My daughter has Alopecia.

My daughter was diagnosed with alopecia 20 years ago.

She’d visited a friend in Queensland for the school holidays and the mother called to say she noticed spots of baldness on her head. It happened quickly as they were not there when she’d left home. I asked what shampoo was it as it was noticed hair washing. I thought it’s the brand. 

Over the next weeks the morning ponytail brushing revealed hair loss and when we went to our hairdresser, she mentioned it. 

This was a completely different recollection for me and my daughter.

I made a doctor’s appointment and we were referred to a dermatologist but had to wait months. They suggested a lotion that didn’t end up working. 

I felt useless and frustrated because our only option was the cancer clinic wig loan service, so that’s where we went next.
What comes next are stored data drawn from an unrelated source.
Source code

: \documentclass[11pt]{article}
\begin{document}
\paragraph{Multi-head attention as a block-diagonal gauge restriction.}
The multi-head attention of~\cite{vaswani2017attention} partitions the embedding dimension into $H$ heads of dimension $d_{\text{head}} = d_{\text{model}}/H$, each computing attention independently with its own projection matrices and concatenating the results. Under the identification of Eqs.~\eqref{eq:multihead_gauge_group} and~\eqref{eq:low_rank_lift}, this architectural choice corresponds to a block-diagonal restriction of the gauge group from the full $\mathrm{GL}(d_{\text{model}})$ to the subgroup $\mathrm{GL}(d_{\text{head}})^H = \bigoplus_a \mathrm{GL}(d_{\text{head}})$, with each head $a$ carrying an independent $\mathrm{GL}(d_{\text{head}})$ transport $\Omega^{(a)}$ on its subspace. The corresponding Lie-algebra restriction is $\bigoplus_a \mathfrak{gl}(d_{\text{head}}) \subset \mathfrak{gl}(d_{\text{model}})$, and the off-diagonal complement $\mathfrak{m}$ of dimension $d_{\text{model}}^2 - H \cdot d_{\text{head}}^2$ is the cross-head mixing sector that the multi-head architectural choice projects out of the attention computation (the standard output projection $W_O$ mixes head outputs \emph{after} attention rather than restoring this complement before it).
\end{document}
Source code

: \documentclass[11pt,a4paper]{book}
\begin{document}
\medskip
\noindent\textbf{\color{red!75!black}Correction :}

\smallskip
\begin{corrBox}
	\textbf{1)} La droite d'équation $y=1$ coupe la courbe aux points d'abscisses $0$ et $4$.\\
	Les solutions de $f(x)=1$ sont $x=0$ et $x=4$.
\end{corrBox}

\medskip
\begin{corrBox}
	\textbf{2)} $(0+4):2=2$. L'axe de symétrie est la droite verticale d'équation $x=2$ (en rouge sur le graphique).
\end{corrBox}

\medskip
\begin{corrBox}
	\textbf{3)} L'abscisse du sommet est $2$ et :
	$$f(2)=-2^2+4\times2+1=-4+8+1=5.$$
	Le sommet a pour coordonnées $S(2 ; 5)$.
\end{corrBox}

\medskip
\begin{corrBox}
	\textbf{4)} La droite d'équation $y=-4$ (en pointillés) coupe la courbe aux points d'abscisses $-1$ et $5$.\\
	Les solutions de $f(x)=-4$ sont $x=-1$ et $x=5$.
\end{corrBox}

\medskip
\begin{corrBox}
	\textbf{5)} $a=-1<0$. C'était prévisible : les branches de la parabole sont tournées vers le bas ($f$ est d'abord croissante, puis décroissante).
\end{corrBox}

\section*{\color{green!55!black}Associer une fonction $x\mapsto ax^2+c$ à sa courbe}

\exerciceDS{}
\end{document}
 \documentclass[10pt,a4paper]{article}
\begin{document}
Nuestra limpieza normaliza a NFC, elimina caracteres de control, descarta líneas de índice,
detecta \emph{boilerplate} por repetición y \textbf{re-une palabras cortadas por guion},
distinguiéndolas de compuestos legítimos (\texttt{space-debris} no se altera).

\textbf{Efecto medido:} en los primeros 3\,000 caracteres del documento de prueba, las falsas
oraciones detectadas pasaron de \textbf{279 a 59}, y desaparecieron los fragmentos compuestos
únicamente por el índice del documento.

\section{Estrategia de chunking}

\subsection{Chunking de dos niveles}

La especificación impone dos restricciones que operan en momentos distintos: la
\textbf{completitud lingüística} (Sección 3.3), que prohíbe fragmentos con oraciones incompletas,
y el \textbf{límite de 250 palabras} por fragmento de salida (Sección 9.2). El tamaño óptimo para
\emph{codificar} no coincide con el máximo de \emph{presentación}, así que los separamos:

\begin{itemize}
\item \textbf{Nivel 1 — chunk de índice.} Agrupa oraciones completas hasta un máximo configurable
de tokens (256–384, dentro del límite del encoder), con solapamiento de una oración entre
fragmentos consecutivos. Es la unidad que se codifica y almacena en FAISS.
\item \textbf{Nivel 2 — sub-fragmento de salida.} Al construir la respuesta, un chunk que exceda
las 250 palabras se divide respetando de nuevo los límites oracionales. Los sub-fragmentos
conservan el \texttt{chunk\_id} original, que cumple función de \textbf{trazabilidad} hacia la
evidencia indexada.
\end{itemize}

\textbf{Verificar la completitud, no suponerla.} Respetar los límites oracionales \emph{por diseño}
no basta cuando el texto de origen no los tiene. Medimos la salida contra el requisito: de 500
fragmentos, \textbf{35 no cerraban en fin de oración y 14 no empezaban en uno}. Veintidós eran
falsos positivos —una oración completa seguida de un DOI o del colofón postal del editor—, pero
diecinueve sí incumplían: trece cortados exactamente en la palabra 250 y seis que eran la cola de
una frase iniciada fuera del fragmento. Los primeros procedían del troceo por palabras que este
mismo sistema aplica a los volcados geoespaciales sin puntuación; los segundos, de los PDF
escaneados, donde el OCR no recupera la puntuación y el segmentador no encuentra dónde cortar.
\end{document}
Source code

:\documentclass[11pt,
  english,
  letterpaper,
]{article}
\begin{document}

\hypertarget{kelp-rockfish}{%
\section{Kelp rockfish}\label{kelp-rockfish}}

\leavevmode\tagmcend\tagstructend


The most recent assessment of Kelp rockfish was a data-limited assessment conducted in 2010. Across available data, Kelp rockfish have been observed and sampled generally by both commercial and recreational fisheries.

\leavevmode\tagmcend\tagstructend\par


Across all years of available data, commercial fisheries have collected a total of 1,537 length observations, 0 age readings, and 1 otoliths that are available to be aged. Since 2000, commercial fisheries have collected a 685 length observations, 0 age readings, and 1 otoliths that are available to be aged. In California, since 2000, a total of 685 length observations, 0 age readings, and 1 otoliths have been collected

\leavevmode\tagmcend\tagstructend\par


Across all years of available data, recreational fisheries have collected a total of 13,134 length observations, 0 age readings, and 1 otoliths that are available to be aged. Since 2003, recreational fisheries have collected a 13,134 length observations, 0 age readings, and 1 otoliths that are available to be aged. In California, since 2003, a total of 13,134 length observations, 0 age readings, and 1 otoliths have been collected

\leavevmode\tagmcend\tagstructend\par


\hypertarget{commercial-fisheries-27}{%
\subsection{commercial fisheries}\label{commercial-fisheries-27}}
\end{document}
We found a wig that was suitable for an older person, but when we got home my daughter threw it across the room. It was never used. 

We found a Hip Hat and she wore that with a bandana, even up to her transition to high school. We had to notify all teachers that she was out of uniform due to a medical condition but often it was not considered. She was asked to remove her bandana and most of the time they weren’t kind about it. 

At about 14 my daughter decided on a wig. It meant shaving what hair was left to create a perfect one for her head. I felt enormous grief.

She has had a suction wig since then.

But since then there has been additional hair loss that’s been emotional and a financial challenge.

I’m grateful she’s found acceptance and love in her life. She’s empowered to share her experience and educate others. 

Right now, I think 20 years on were all in a good place. The confidence and beauty in my daughter inside and out just makes me proud.

If I could share a message for others it would be… 

If you are just starting this journey with your child I feel it’s easier now as there is so much more information and research. It’s important to consider the impact on siblings as they’re asked why does your sister/brother look like that. I talked to our daughter’s class. I hope we respected her wishes.

I had worked at DFAT and I was not allowed for head coverings other than religious reasons to use for a passport photo. I reached out to a former colleague that had alopecia and with his help my daughter’s passport photo was approved. It was situations like this that are an example of change that is now accepted. We were the first family to ask for an exemption for a different headcover due to a medical condition.

Quick message for the children reading…

Tell your parents/carer if you’re not comfortable with decisions other people are making for you. Speak up if you can.